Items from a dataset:
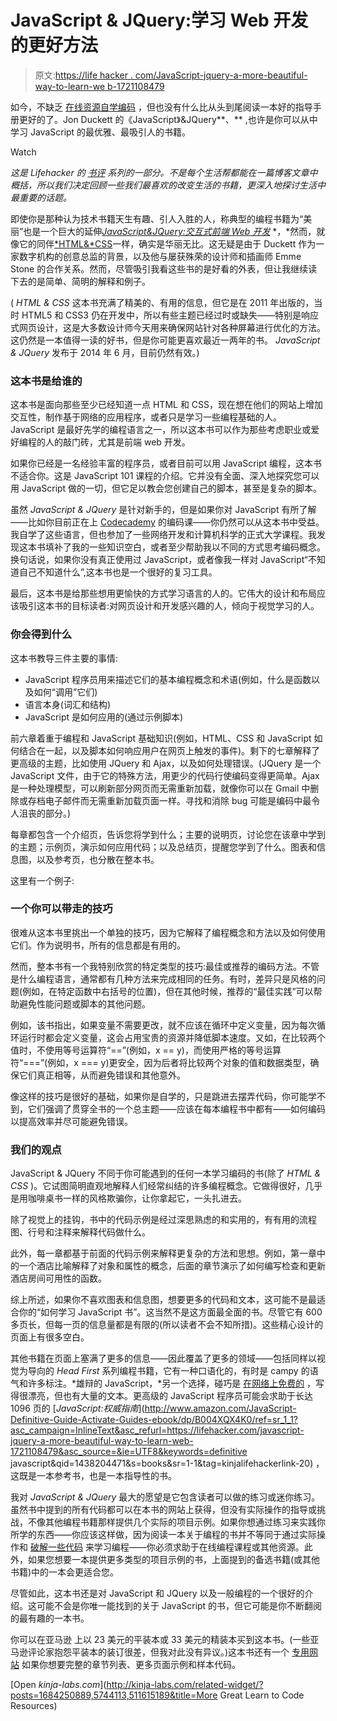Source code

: # JavaScript & JQuery:学习 Web 开发的更好方法

> 原文:[https://life hacker . com/JavaScript-jquery-a-more-beautiful-way-to-learn-we b-1721108479](https://lifehacker.com/javascript-jquery-a-more-beautiful-way-to-learn-web-1721108479)

如今，不缺乏 [在线资源](http://lifehacker.com/the-best-resources-to-learn-to-code-1517844722#_ga=1.155127864.1230454105.1438273190)[自学编码](http://lifehacker.com/top-10-ways-to-teach-yourself-to-code-1684250889) ，但也没有什么比从头到尾阅读一本好的指导手册更好的了。Jon Duckett 的《JavaScript》&JQuery**、** ,也许是你可以从中学习 JavaScript 的最优雅、最吸引人的书籍。

Watch

*这是 Lifehacker 的* [*书评*](http://lifehacker.com/book-reviews) *系列的一部分。不是每个生活帮都能在一篇博客文章中概括，所以我们决定回顾一些我们最喜欢的改变生活的书籍，更深入地探讨生活中最重要的话题。*

即使你是那种认为技术书籍天生有趣、引人入胜的人，称典型的编程书籍为“美丽”也是一个巨大的延伸[*JavaScript&JQuery:交互式前端 Web 开发*](https://www.amazon.com/dp/1118531647?asc_campaign=InlineText&asc_refurl=https://lifehacker.com/javascript-jquery-a-more-beautiful-way-to-learn-web-1721108479&asc_source=&linkCode=ogi&psc=1&smid=ATVPDKIKX0DER&tag=kinjalifehackerlink-20&th=1) *，*然而，就像它的同伴[*HTML&*CSS](http://www.amazon.com/HTML-CSS-Design-Build-Websites/dp/1118008189/ref=la_B001IR3Q7I_1_1?asc_campaign=InlineText&asc_refurl=https://lifehacker.com/javascript-jquery-a-more-beautiful-way-to-learn-web-1721108479&asc_source=&ie=UTF8&qid=1438202386&s=books&sr=1-1&tag=kinjalifehackerlink-20)一样，确实是华丽无比。这无疑是由于 Duckett 作为一家数字机构的创意总监的背景，以及他与屡获殊荣的设计师和插画师 Emme Stone 的合作关系。然而，尽管吸引我看这些书的是好看的外表，但让我继续读下去的是简单、简明的解释和例子。

( *HTML & CSS* 这本书充满了精美的、有用的信息，但它是在 2011 年出版的，当时 HTML5 和 CSS3 仍在开发中，所以有些主题已经过时或缺失——特别是响应式网页设计，这是大多数设计师今天用来确保网站针对各种屏幕进行优化的方法。这仍然是一本值得一读的好书，但是你可能更喜欢最近一两年的书。 *JavaScript & JQuery* 发布于 2014 年 6 月，目前仍然有效。)

### 这本书是给谁的

这本书是面向那些至少已经知道一点 HTML 和 CSS，现在想在他们的网站上增加交互性，制作基于网络的应用程序，或者只是学习一些编程基础的人。JavaScript 是最好先学的编程语言之一，所以这本书可以作为那些考虑职业或爱好编程的人的敲门砖，尤其是前端 web 开发。

如果你已经是一名经验丰富的程序员，或者目前可以用 JavaScript 编程，这本书不适合你。这是 JavaScript 101 课程的介绍。它并没有全面、深入地探究您可以用 JavaScript 做的一切，但它足以教会您创建自己的脚本，甚至是复杂的脚本。

虽然 *JavaScript & JQuery* 是针对新手的，但是如果你对 JavaScript 有所了解——比如你目前正在上 [Codecademy](https://www.codecademy.com/) 的编码课——你仍然可以从这本书中受益。我自学了这些语言，但也参加了一些网络开发和计算机科学的正式大学课程。我发现这本书填补了我的一些知识空白，或者至少帮助我以不同的方式思考编码概念。换句话说，如果你没有真正使用过 JavaScript，或者像我一样对 JavaScript“不知道自己不知道什么”,这本书也是一个很好的复习工具。

最后，这本书是给那些想用更愉快的方式学习语言的人的。它伟大的设计和布局应该吸引这本书的目标读者:对网页设计和开发感兴趣的人，倾向于视觉学习的人。

### 你会得到什么

这本书教导三件主要的事情:

*   JavaScript 程序员用来描述它们的基本编程概念和术语(例如，什么是函数以及如何“调用”它们)
*   语言本身(词汇和结构)
*   JavaScript 是如何应用的(通过示例脚本)

前六章着重于编程和 JavaScript 基础知识(例如，HTML、CSS 和 JavaScript 如何结合在一起，以及脚本如何响应用户在网页上触发的事件)。剩下的七章解释了更高级的主题，比如使用 JQuery 和 Ajax，以及如何处理错误。(JQuery 是一个 JavaScript 文件，由于它的特殊方法，用更少的代码行使编码变得更简单。Ajax 是一种处理模型，可以刷新部分网页而无需重新加载，就像你可以在 Gmail 中删除或存档电子邮件而无需重新加载页面一样。寻找和消除 bug 可能是编码中最令人沮丧的部分。)

每章都包含一个介绍页，告诉您将学到什么；主要的说明页，讨论您在该章中学到的主题；示例页，演示如何应用代码；以及总结页，提醒您学到了什么。图表和信息图，以及参考页，也分散在整本书。

这里有一个例子:

### 一个你可以带走的技巧

很难从这本书里挑出一个单独的技巧，因为它解释了编程概念和方法以及如何使用它们。作为说明书，所有的信息都是有用的。

然而，整本书有一个我特别欣赏的特定类型的技巧:最佳或推荐的编码方法。不管是什么编程语言，通常都有几种方法来完成相同的任务。有时，差异只是风格的问题(例如，在特定函数中右括号的位置)，但在其他时候，推荐的“最佳实践”可以帮助避免性能问题或脚本的其他问题。

例如，该书指出，如果变量不需要更改，就不应该在循环中定义变量，因为每次循环运行时都会定义变量，这会占用宝贵的资源并降低脚本速度。又如，在比较两个值时，不使用等号运算符“==”(例如，x == y)，而使用严格的等号运算符“===”(例如，x === y)更安全，因为后者将比较两个对象的值和数据类型，确保它们真正相等，从而避免错误和其他意外。

像这样的技巧是很好的基础，如果你是自学的，只是跳进去摆弄代码，你可能学不到，它们强调了贯穿全书的一个总主题——应该在每本编程书中都有——如何编码以提高效率并尽可能避免错误。

### 我们的观点

JavaScript & JQuery 不同于你可能遇到的任何一本学习编码的书(除了 *HTML & CSS* )。它试图简明直观地解释人们经常纠结的许多编程概念。它做得很好，几乎是用咖啡桌书一样的风格欺骗你，让你拿起它，一头扎进去。

除了视觉上的挂钩，书中的代码示例是经过深思熟虑的和实用的，有有用的流程图、行号和注释来解释代码做什么。

此外，每一章都基于前面的代码示例来解释更复杂的方法和思想。例如，第一章中的一个酒店比喻解释了对象和属性的概念，后面的章节演示了如何编写检查和更新酒店房间可用性的函数。

综上所述，如果你不喜欢图表和信息图，想要更多的代码和文本，这可能不是最适合你的“如何学习 JavaScript 书”。这当然不是这方面最全面的书。尽管它有 600 多页长，但每一页的信息量都是有限的(所以读者不会不知所措)。这些精心设计的页面上有很多空白。

其他书籍在页面上塞满了更多的信息——因此覆盖了更多的领域——包括同样以视觉为导向的 *Head First* 系列编程书籍，它有一种口语化的，有时是 campy 的语气和许多标注。*雄辩的 JavaScript，*另一个选择，碰巧是 [在网络上免费的](http://lifehacker.com/eloquent-javascript-teaches-you-javascript-for-free-1614045478#_ga=1.134094478.1230454105.1438273190) ，写得很漂亮，但也有大量的文本。更高级的 JavaScript 程序员可能会求助于长达 1096 页的 [*JavaScript:权威指南*](http://www.amazon.com/JavaScript-Definitive-Guide-Activate-Guides-ebook/dp/B004XQX4K0/ref=sr_1_1?asc_campaign=InlineText&asc_refurl=https://lifehacker.com/javascript-jquery-a-more-beautiful-way-to-learn-web-1721108479&asc_source=&ie=UTF8&keywords=definitive javascript&qid=1438204471&s=books&sr=1-1&tag=kinjalifehackerlink-20) ，这既是一本参考书，也是一本指导性的书。

我对 *JavaScript & JQuery* 最大的愿望是它包含读者可以做的练习或迷你练习。虽然书中提到的所有代码都可以在本书的网站上获得，但没有实际操作的指导或挑战，不像其他编程书籍那样提供几个实际的项目示例。如果你想通过练习来实践你所学的东西——你应该这样做，因为阅读一本关于编程的书并不等同于通过实际操作和 [破解一些代码](http://lifehacker.com/learn-to-code-by-breaking-someone-elses-code-1442438673) 来学习编程——你必须求助于在线编程课程或其他资源。此外，如果您想要一本提供更多类型的项目示例的书，上面提到的备选书籍(或其他书籍)中的一本会更适合您。

尽管如此，这本书还是对 JavaScript 和 JQuery 以及一般编程的一个很好的介绍。这可能不会是你唯一能找到的关于 JavaScript 的书，但它可能是你不断翻阅的最有趣的一本书。

你可以在亚马逊 上以 23 美元的平装本或 33 美元的精装本买到这本书。(一些亚马逊评论家抱怨平装本的装订很差，但我对此没有异议。)这本书还有一个 [专用网站](http://javascriptbook.com/) 如果你想要完整的章节列表、更多页面示例和样本代码。

[Open *kinja-labs.com*](http://kinja-labs.com/related-widget/?posts=1684250889,5744113,511615189&title=More Great Learn to Code Resources)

▶ [What you need to do]
The lines above starting at the one that contains "前六章着重于编程和 JavaScript 基础知识(例如，HTML、CSS" and ending at the one that contains "此外，每一章都基于前面的代码" must be transcribed exactly, and no other lines may appear.

▶ [Exercise response]
前六章着重于编程和 JavaScript 基础知识(例如，HTML、CSS 和 JavaScript 如何结合在一起，以及脚本如何响应用户在网页上触发的事件)。剩下的七章解释了更高级的主题，比如使用 JQuery 和 Ajax，以及如何处理错误。(JQuery 是一个 JavaScript 文件，由于它的特殊方法，用更少的代码行使编码变得更简单。Ajax 是一种处理模型，可以刷新部分网页而无需重新加载，就像你可以在 Gmail 中删除或存档电子邮件而无需重新加载页面一样。寻找和消除 bug 可能是编码中最令人沮丧的部分。)

每章都包含一个介绍页，告诉您将学到什么；主要的说明页，讨论您在该章中学到的主题；示例页，演示如何应用代码；以及总结页，提醒您学到了什么。图表和信息图，以及参考页，也分散在整本书。

这里有一个例子:

### 一个你可以带走的技巧

很难从这本书里挑出一个单独的技巧，因为它解释了编程概念和方法以及如何使用它们。作为说明书，所有的信息都是有用的。

然而，整本书有一个我特别欣赏的特定类型的技巧:最佳或推荐的编码方法。不管是什么编程语言，通常都有几种方法来完成相同的任务。有时，差异只是风格的问题(例如，在特定函数中右括号的位置)，但在其他时候，推荐的“最佳实践”可以帮助避免性能问题或脚本的其他问题。

例如，该书指出，如果变量不需要更改，就不应该在循环中定义变量，因为每次循环运行时都会定义变量，这会占用宝贵的资源并降低脚本速度。又如，在比较两个值时，不使用等号运算符“==”(例如，x == y)，而使用严格的等号运算符“===”(例如，x === y)更安全，因为后者将比较两个对象的值和数据类型，确保它们真正相等，从而避免错误和其他意外。

像这样的技巧是很好的基础，如果你是自学的，只是跳进去摆弄代码，你可能学不到，它们强调了贯穿全书的一个总主题——应该在每本编程书中都有——如何编码以提高效率并尽可能避免错误。

### 我们的观点

JavaScript & JQuery 不同于你可能遇到的任何一本学习编码的书(除了 *HTML & CSS* )。它试图简明直观地解释人们经常纠结的许多编程概念。它做得很好，几乎是用咖啡桌书一样的风格欺骗你，让你拿起它，一头扎进去。

除了视觉上的挂钩，书中的代码示例是经过深思熟虑的和实用的，有有用的流程图、行号和注释来解释代码做什么。

此外，每一章都基于前面的代码示例来解释更复杂的方法和思想。例如，第一章中的一个酒店比喻解释了对象和属性的概念，后面的章节演示了如何编写检查和更新酒店房间可用性的函数。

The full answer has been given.